В лексикон Троцкого к концу 1930-х годов, в том числе в книгу «Сталин», вошла категория «тоталитарная власть» для обозначения характера сталинского политического правления. В то же время Лев Давидович был решительно против распространения концепции тоталитаризма на период до ухода Ленина из политической жизни (то есть до конца 1922 года), хотя объективный анализ должен был убедить его, что тоталитарная система (именно система, а не только власть) начала формироваться со времени Октябрьского переворота 1917 года, что первыми ее носителями были Ленин и сам Троцкий вкупе с другими большевистскими лидерами, включая Сталина, но что тоталитаризм не был застывшим феноменом, а получил свое наиболее полное воплощение, стал развитой системой действительно со времени, когда сложилось сталинское единовластие.
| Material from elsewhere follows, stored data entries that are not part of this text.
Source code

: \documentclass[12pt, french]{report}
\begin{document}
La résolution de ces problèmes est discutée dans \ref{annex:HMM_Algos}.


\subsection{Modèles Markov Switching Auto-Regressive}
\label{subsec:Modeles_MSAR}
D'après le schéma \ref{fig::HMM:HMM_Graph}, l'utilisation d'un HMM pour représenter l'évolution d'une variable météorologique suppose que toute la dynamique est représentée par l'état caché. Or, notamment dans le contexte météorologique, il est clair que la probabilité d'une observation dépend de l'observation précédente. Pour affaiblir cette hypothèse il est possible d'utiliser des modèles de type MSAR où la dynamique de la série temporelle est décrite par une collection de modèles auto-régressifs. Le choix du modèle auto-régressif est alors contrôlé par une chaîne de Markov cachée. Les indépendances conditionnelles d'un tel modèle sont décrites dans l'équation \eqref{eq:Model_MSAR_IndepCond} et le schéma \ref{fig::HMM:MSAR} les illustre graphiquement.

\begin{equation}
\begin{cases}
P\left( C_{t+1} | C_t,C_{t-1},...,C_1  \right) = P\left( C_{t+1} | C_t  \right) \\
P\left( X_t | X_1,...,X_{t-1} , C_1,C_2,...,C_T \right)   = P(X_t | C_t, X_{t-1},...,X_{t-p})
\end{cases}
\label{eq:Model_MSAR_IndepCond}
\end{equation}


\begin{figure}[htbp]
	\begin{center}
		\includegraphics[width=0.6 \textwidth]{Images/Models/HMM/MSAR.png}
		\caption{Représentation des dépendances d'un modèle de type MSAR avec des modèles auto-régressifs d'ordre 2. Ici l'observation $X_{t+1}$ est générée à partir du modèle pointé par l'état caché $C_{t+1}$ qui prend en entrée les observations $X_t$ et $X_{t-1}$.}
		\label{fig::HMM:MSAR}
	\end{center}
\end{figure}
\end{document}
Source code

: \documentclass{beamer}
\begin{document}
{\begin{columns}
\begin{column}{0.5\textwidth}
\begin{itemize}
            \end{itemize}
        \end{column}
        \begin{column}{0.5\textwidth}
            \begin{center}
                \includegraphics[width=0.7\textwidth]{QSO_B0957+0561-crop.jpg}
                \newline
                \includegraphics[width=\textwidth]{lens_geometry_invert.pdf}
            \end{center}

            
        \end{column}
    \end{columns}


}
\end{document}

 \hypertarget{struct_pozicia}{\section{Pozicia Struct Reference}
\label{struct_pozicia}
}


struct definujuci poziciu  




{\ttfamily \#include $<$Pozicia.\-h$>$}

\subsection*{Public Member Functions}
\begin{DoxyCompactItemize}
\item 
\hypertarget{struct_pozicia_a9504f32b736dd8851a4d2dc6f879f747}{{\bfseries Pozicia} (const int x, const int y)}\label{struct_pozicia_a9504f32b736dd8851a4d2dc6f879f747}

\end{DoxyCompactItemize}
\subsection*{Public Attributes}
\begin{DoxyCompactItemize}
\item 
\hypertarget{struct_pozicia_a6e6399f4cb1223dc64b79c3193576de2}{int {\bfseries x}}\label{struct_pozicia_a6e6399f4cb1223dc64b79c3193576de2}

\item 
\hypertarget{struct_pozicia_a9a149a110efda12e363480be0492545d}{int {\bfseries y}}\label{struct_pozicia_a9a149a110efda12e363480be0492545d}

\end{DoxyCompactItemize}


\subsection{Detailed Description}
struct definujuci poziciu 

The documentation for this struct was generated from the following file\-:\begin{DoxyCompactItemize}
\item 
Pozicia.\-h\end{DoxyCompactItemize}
Троцкий не был последователен и в том отношении, что считал тоталитаризм формой власти, то есть ставил знак равенства между тоталитаризмом и авторитаризмом, тогда как на деле тоталитаризм являлся не только характеристикой власти, но определял все сферы общественной жизни, включая экономику, политику, идеологию, духовную сферу и даже в определенной степени личную жизнь людей.
Согласиться с таким пониманием тоталитаризма Троцкий не мог никак, ибо в этом случае он должен был бы призвать не только к политической, но и к социальной революции в СССР, которая призвана была бы смести с лица земли проявления тоталитаризма во всех сферах жизнедеятельности общества. Именно на этой почве в последние годы жизни Троцкого у него возникли серьезные расхождения с рядом бывших сторонников, которые пришли к выводу о перерождении СССР в буржуазное государство, существовании там государственного капитализма, необходимости полного разрыва с СССР.
Такой подход для Троцкого был недопустим, ибо он не просто ставил под сомнение, но отвергал всю его деятельность в СССР и в эмиграции, превращал его в «ренегата». Более отвратительного образа коммунистическая мифология, кажется, не смогла создать, хотя с точки зрения нормальной логики переход из одной партии в другую, связанный с совершенствованием или изменением позиций, — вполне естественный этап биографии политического деятеля, не упорствующего в повторении азов.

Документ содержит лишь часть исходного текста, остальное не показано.